5. Hayat felsefenizi üç-beş-on kelimeyle özetleyin desem?

 Hmmmm... "Bir hayat felsefesi bul." Bak soruyorlar dımdızlak kalıyorsun sonra...

6. Müziğe geri döneceğim en sevdiğin üç sanatçı/grup? Neden?

 Kpop ve diğer Koreli müzikler konusundaki tercihlerimi herkes az çok bildiğinden (bilmeyen blogda bir tur atıversin artık) onların dışından birilerini söyleyeceğim: Led Zeppelin, Jeff Buckley ve Fiona Apple.

 Led Zeppelin çünkü Robert Plant şarkı söylemiyor şarkıyı hayata getiriyor. Çünkü Jimmy Page gitarı çalmıyor, onunla sevişiyor. Çünkü Bonzo baterisini çalarken ellerini kanatmış bir adam. Çünkü Paul Jones rock müziğin temel riflerini yazmış muhteşem bir besteci. Çünkü sahnede bir kere bile aynı performansı sergilememeye yemin etmişlerdi. Çünkü ekmek tekneleri Amerika olmasına rağmen isimlerinin "lead" yerine "led" olmasını "Salak Amerikalılar anlamıyor da ondan" diye açıklamışlardı. Çünkü sırf müzik yaparken içeri siyah bir köpek daldı diye o anda üzerinde çalışmaya başladıkları şarkının ismini "Black Dog" koymuşlardı. Çünkü Bonzo öldüğünde "Led Zeppelin yeniden bir araya gelecek mi?" diyen muhabirlere "Tanrı bize Bonzo'yu verirse neden olmasın?" diye cevap verdiler. Çünkü dinlerken ağlayacağım, tepineceğim, her türlü duyguyu gerektiğinde neredeyse kasıklarımda hissedeceğim -yargılamayın, Plant neredeyse sahnede orgazm geçiriyor bazı şarkılarında- şarkılar yaptılar. Çünkü onlar Led Zeppelin.

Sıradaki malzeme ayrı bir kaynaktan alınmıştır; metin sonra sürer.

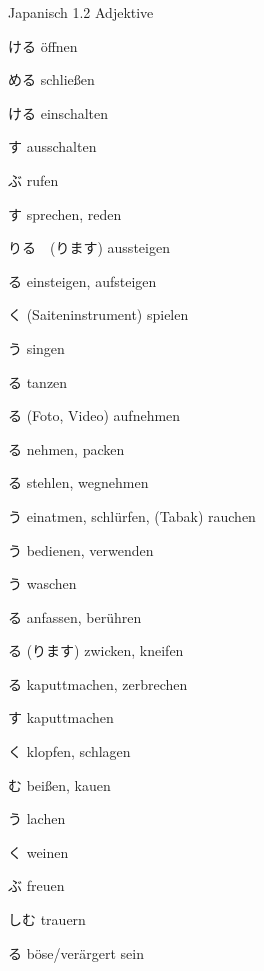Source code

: \begin{multicols*}{2}
\begin{flushleft}
\begin{labeling}{Japanisch 1.2 Adjektive}
	\item [\ruby{開}{あ}ける] öffnen
	\item [\ruby{閉}{し}める] schließen
	\item [\ruby{点}{つ}ける] einschalten
	\item [\ruby{消}{け}す] ausschalten
	
	\item [\ruby{呼}{よ}ぶ] rufen
	\item [\ruby{話}{はな}す] sprechen, reden
	
	\item [\ruby{降}{お}りる　(\ruby{降}{お}ります)] aussteigen
	\item [\ruby{乗}{の}る] einsteigen, aufsteigen
	
	\item [\ruby{弾}{ひ}く] (Saiteninstrument) spielen
	\item [\ruby{歌}{うた}う] singen
	\item [\ruby{踊}{おど}る] tanzen
	
	\item [\ruby{撮}{と}る] (Foto, Video) aufnehmen
	\item [\ruby{取}{と}る] nehmen, packen
	\item [\ruby{盗}{と}る] stehlen, wegnehmen
	
	\item [\ruby{吸}{す}う] einatmen, schlürfen, (Tabak) rauchen
	\item [\ruby{使}{つか}う] bedienen, verwenden
	\item [\ruby{洗}{あら}う] waschen
	
	\item [\ruby{触}{さわ}る] anfassen, berühren
	\item [\ruby{抓}{つね}る (\ruby{抓}{つね}ります)] zwicken, kneifen
	\item [\ruby{割}{わ}る] kaputtmachen, zerbrechen
	\item [\ruby{毀}{こわ}す] kaputtmachen
	\item [\ruby{叩}{たた}く] klopfen, schlagen
	\item [\ruby{噛}{か}む] beißen, kauen
	
	\item [\ruby{笑}{わら}う] lachen
	\item [\ruby{泣}{な}く] weinen
	\item [\ruby{喜}{よろこ}ぶ] freuen
	\item [\ruby{悲}{かな}しむ] trauern
	\item [\ruby{怒}{おこ}る] böse/verärgert sein
	

\end{labeling}
\end{flushleft}
\end{multicols*}
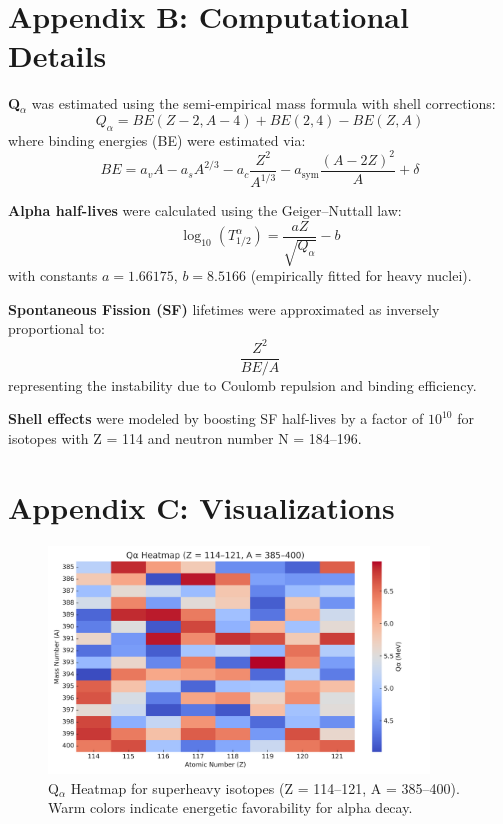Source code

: \documentclass[12pt]{article}
\begin{document}
\section*{Appendix B: Computational Details}

\textbf{Q$_\alpha$} was estimated using the semi-empirical mass formula with shell corrections:
\[
Q_\alpha = BE(Z-2, A-4) + BE(2,4) - BE(Z, A)
\]
where binding energies (BE) were estimated via:
\[
BE = a_v A - a_s A^{2/3} - a_c \frac{Z^2}{A^{1/3}} - a_{\text{sym}} \frac{(A - 2Z)^2}{A} + \delta
\]

\textbf{Alpha half-lives} were calculated using the Geiger--Nuttall law:
\[
\log_{10}(T_{1/2}^{\alpha}) = \frac{aZ}{\sqrt{Q_\alpha}} - b
\]
with constants \( a = 1.66175 \), \( b = 8.5166 \) (empirically fitted for heavy nuclei).

\textbf{Spontaneous Fission (SF)} lifetimes were approximated as inversely proportional to:
\[
\frac{Z^2}{BE/A}
\]
representing the instability due to Coulomb repulsion and binding efficiency.

\textbf{Shell effects} were modeled by boosting SF half-lives by a factor of \( 10^{10} \) for isotopes with Z = 114 and neutron number N = 184--196.


\section*{Appendix C: Visualizations}

\begin{figure}[h!]
\centering
\includegraphics[width=0.9\textwidth]{qalpha_heatmap.png}
\caption{Q$_\alpha$ Heatmap for superheavy isotopes (Z = 114--121, A = 385--400). Warm colors indicate energetic favorability for alpha decay.}
\end{figure}
\end{document}
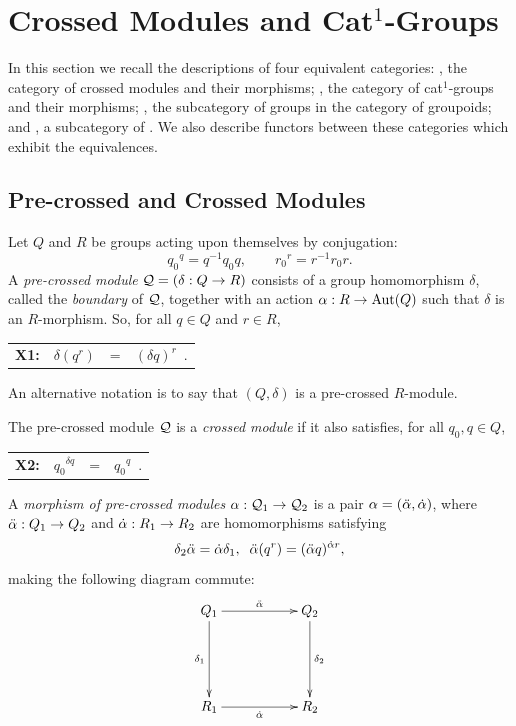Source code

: 
\section{Crossed Modules and Cat$^1$-Groups} \label{sect:xmod}

In this section we recall the descriptions of four equivalent categories:
\catXMod, the category of crossed modules and their morphisms;
, the category of cat$^1$-groups and their morphisms; 
\catGpGpd, the subcategory of groups in the category
\catGpd of groupoids; and 
\cattGp, a subcategory of \cattCat.
We also describe functors between these categories which exhibit
the equivalences.


\subsection{Pre-crossed and Crossed Modules}

Let $Q$ and $R$ be groups acting upon themselves by conjugation:
$$
{q_0}^q = q^{-1}q_0q, \qquad {r_0}^r = r^{-1}r_0r.
$$
A \emph{pre-crossed module}   
$\mathcal{Q} = (\delta : Q \to R )$ 
consists of a group homomorphism $\delta $,  
called the \emph{boundary} of $\mathcal{Q}$, 
together with an action 
$\alpha : R \to \mathrm{Aut}(Q)$ such that $\delta$  is an $R$-morphism.
So, for all $q \in Q$  and  $r \in R$,
\begin{center}
\begin{tabular}{c r c l }
\textbf{X1:} &  $\delta(q^r)$   &  =  &  $(\delta q)^r$~.
\end{tabular}
\end{center}
An alternative notation is to say that  $(Q,\delta)$
is a pre-crossed $R$-module.

The pre-crossed module  $\mathcal{Q}$  is a \emph{crossed module} 
if it also satisfies, for all  $q_0,q \in Q$,
\begin{center}
\begin{tabular}{c r c l }
\textbf{X2:} &  ${q_0}^{\delta q}$  &  =  &  ${q_0}^q$~. 
\end{tabular}
\end{center}

A \emph{morphism of pre-crossed modules}  
$\alpha : \mathcal{Q}_1 \to \mathcal{Q}_2$ 
is a pair  $\alpha = (\ddot{\alpha}, \dot{\alpha})$, where 
$\ddot{\alpha} : Q_1 \to Q_2$ and $\dot{\alpha} : R_1 \to R_2$ are homomorphisms satisfying
$$
\delta_2 \ddot{\alpha} = \dot{\alpha} \delta_1, \; \;
\ddot{\alpha}(q^r) = (\ddot{\alpha}  q)^{\dot{\alpha} r},
$$
making the following diagram commute:
\begin{equation} \label{eq:prexmod-morph} 
\vcenter{\xymatrix{ 
  Q_1 \ar[rr]^{\dda} \ar[dd]_{\delta_1}
     && Q_2 \ar[dd]^{\delta_2} \\
     &&  \\
  R_1 \ar[rr]_{\da}
     && R_2
}}
\end{equation} 

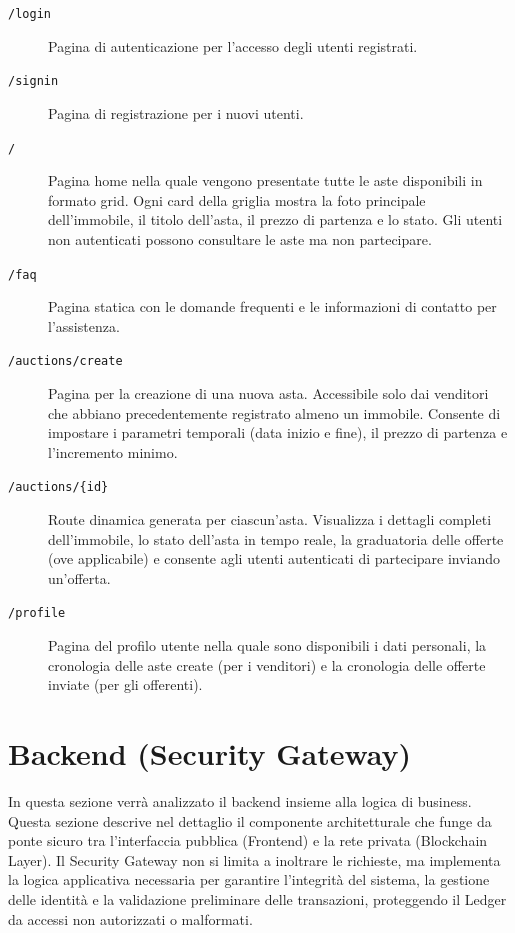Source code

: \begin{description}
    \item[\texttt{/login}] Pagina di autenticazione per l'accesso degli utenti registrati.
    
    \item[\texttt{/signin}] Pagina di registrazione per i nuovi utenti.
    
    \item[\texttt{/}] Pagina home nella quale vengono presentate tutte le aste disponibili in formato grid. Ogni card della griglia mostra la foto principale dell'immobile, il titolo dell'asta, il prezzo di partenza e lo stato. Gli utenti non autenticati possono consultare le aste ma non partecipare.
    
    \item[\texttt{/faq}] Pagina statica con le domande frequenti e le informazioni di contatto per l'assistenza.
    
    \item[\texttt{/auctions/create}] Pagina per la creazione di una nuova asta. Accessibile solo dai venditori che abbiano precedentemente registrato almeno un immobile. Consente di impostare i parametri temporali (data inizio e fine), il prezzo di partenza e l'incremento minimo.
    
    \item[\texttt{/auctions/\{id\}}] Route dinamica generata per ciascun'asta. Visualizza i dettagli completi dell'immobile, lo stato dell'asta in tempo reale, la graduatoria delle offerte (ove applicabile) e consente agli utenti autenticati di partecipare inviando un'offerta.
    
    \item[\texttt{/profile}] Pagina del profilo utente nella quale sono disponibili i dati personali, la cronologia delle aste create (per i venditori) e la cronologia delle offerte inviate (per gli offerenti).
\end{description}

\newpage
\section{Backend (Security Gateway)}

In questa sezione verrà analizzato il backend insieme alla logica di business.
Questa sezione descrive nel dettaglio il componente architetturale che funge da ponte sicuro tra l'interfaccia pubblica (Frontend) e la rete privata (Blockchain Layer). Il Security Gateway non si limita a inoltrare le richieste, ma implementa la logica applicativa necessaria per garantire l'integrità del sistema, la gestione delle identità e la validazione preliminare delle transazioni, proteggendo il Ledger da accessi non autorizzati o malformati.


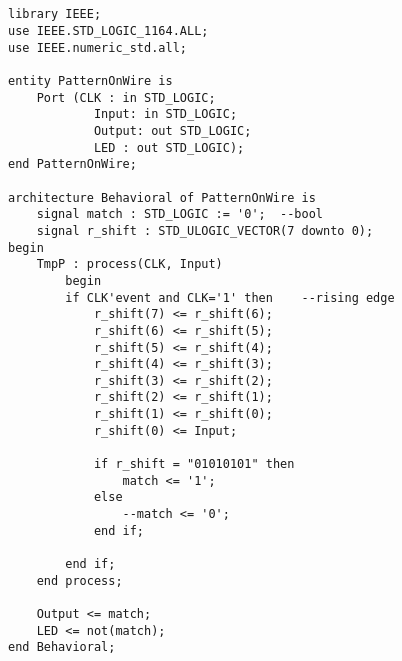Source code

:\appendix

\begin{appendices}

\section{}

\begin{lstlisting}[style=code]
library IEEE;
use IEEE.STD_LOGIC_1164.ALL;
use IEEE.numeric_std.all;

entity PatternOnWire is
	Port (CLK : in STD_LOGIC;
			Input: in STD_LOGIC;
			Output: out STD_LOGIC;
			LED : out STD_LOGIC);
end PatternOnWire;

architecture Behavioral of PatternOnWire is
	signal match : STD_LOGIC := '0';  --bool
	signal r_shift : STD_ULOGIC_VECTOR(7 downto 0);
begin	
	TmpP : process(CLK, Input)
		begin
		if CLK'event and CLK='1' then	 --rising edge
			r_shift(7) <= r_shift(6);
			r_shift(6) <= r_shift(5);
			r_shift(5) <= r_shift(4);
			r_shift(4) <= r_shift(3);
			r_shift(3) <= r_shift(2);
			r_shift(2) <= r_shift(1);
			r_shift(1) <= r_shift(0);
			r_shift(0) <= Input;
			
			if r_shift = "01010101" then
				match <= '1';
			else
				--match <= '0';
			end if;
			
		end if;
	end process;

	Output <= match;
	LED <= not(match);
end Behavioral;

\end{lstlisting}

\end{appendices}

 Jeff Buckley ise... Belki biliyorsunuz Hallelujah şarkısı Shrek animasyonunda geçer. Bir keresinde filmi izlerken çok hoşuma gitmişti -belki ilk izleyişim değildi belki bilmiyorum- o yüzden bulmaya karar vermiştim. Dolanırken Jeff Buckley versiyonuna rastladım ve dinledim. Ardından bir kaç Jeff Buckley şarkısı daha dinledim. Ciddi anlamda hoşuma gitmişti. Böyle bir "neden duymadım daha önce" diye düşündüm ve kendisini araştırmaya karar verdim. 1997'de bir nehirde boğulduğunu öğrendim. Yüzmek için girmiş ve ölmeden önce bir Led Zeppelin şarkısı olan Whole Lotta Love'ı söylüyormuş. Oturdum hüngür hüngür ağladım o gün. Üzerinden seneler geçti ama her Jeff Buckley dinleyişimde bir buruklaşırım hala. O gün gerçekten bir şey kaybetmiş gibi hissetmiştim çünkü. Ciddi anlamda canım yanmıştı.
 Jeff Buckley benim için özel. Nasıl anlatsam... "Güzel bir acı" o.
 Sanırım cidden mazoşistim ben biraz. Ama bir yerde hepimiz öyle değil miyiz?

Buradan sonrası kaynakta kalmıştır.